Disenchanting the Western Mainstream
Martianov V.S.
Dr. Sci. (Polit.), Director of the Institute of Philosophy and Law of UB RAS, Russia, Ekaterinburg, Russia martianov@instlaw.uran.ru
The article was supported by the Russian Science Foundation, grant No. 23-18-00427.
Martianov V.S. Disenchanting the Western Mainstream. Sotsiologicheskie issledovaniya [Sociological Studies]. 2024. No 6. P. 53-64
The changing global social ontology entails an inevitable transformation of the normative model for self-description of modern society in social sciences. As diverse limits to growth are reached (capacity of global markets, demography, ecology, mass employment, etc.), the search for and legitimation of alternative social hierarchies and principles of resource distribution is actualised complicated by the stagnant humanity’s resource base and the appropriation of intellectual rents and infrastructural (technological, military, economic) advantages by an increasingly insignificant minority. These background tendencies lead to a) an inevitable transformation of dominant perceptions of what constitutes social, economic, political norms and b) an increasingly critical reception of normative selfdescriptions of Western societies, which previously, due to the unconditional dominance of the West, were offered as the ideal of social organisation for all others. The alternative to the Western mainstream is increasingly centered around notions and concepts that describe a future beyond the ideologically loaded and increasingly irrelevant models of liberal democracies and self-regulated markets, which have been controversially and very limitedly realized in the historical practice of Western societies. The global debate on universal social norms is driven by a renewed socio-political and economic context that universally registers for most citizens the inequalities and injustices of the de facto oligopoly markets and elitist democracies that encompass all modern societies.

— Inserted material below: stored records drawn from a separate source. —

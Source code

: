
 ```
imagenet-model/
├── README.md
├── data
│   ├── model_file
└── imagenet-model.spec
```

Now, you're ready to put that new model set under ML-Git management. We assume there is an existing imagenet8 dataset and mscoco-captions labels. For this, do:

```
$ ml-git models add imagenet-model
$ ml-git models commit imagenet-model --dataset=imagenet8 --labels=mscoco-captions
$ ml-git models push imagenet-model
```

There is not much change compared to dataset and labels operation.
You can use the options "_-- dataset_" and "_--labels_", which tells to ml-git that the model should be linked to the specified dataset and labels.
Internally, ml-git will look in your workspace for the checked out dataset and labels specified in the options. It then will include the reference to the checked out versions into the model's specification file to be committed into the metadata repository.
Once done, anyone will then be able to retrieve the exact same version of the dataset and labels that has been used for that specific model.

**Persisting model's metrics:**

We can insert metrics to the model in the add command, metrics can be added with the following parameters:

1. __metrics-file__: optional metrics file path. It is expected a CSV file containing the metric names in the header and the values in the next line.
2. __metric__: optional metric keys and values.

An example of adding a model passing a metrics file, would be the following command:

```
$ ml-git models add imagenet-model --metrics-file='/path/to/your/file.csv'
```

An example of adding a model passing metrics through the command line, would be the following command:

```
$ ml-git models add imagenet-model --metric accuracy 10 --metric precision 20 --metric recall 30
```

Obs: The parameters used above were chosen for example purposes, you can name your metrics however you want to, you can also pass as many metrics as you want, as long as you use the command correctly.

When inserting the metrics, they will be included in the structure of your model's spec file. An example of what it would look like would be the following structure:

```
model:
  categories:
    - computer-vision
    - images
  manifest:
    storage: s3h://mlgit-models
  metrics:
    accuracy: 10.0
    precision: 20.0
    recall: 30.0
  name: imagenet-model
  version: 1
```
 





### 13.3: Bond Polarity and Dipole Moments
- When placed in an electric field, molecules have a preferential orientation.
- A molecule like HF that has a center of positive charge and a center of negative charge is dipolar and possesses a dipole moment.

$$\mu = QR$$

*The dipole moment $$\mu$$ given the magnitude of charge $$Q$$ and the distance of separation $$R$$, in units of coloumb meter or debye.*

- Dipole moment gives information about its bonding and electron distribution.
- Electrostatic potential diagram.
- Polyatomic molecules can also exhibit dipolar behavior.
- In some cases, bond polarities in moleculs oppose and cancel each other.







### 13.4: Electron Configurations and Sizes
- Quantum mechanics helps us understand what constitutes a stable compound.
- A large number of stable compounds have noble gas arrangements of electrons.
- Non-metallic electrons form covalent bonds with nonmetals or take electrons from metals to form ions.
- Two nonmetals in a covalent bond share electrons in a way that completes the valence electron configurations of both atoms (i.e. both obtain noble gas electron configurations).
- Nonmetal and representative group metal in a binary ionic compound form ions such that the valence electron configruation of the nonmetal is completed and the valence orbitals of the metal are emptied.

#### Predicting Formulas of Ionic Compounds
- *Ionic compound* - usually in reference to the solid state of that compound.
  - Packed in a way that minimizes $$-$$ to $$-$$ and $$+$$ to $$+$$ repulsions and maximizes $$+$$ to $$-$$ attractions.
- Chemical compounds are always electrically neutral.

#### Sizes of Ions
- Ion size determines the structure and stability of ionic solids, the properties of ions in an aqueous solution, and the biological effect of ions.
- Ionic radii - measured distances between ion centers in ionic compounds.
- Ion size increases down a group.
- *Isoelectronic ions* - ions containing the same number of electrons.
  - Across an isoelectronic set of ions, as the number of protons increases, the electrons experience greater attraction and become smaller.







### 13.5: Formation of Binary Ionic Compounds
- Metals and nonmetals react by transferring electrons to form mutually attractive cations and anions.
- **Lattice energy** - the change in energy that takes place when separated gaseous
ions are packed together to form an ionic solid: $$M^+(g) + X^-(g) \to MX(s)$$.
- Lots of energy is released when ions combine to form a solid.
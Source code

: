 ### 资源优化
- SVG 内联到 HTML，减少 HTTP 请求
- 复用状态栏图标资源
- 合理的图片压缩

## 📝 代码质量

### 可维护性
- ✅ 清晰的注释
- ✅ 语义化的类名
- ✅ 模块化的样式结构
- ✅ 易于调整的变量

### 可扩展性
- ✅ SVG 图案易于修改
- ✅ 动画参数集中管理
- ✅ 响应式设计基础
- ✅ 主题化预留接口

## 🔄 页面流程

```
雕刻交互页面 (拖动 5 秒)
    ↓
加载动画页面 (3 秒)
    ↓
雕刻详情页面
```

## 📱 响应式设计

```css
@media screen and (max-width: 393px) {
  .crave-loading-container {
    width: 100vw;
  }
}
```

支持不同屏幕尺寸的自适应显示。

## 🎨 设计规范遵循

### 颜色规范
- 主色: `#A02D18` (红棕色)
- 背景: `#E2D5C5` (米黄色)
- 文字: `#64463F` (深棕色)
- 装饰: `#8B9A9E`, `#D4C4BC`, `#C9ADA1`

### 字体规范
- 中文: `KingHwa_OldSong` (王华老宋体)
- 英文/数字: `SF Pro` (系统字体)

The disenchantment (M. Weber) of the narrative of liberal-market democracies is confirmed by the global rise of nationalisms, protectionism, populism, the widespread contraction of the welfare state and the uprisings of various minorities, including in Western countries, revealing an increasing divergence between social theory, ideology and ontology at the base of the end of history, which turned out only to be its new, post-Western turn.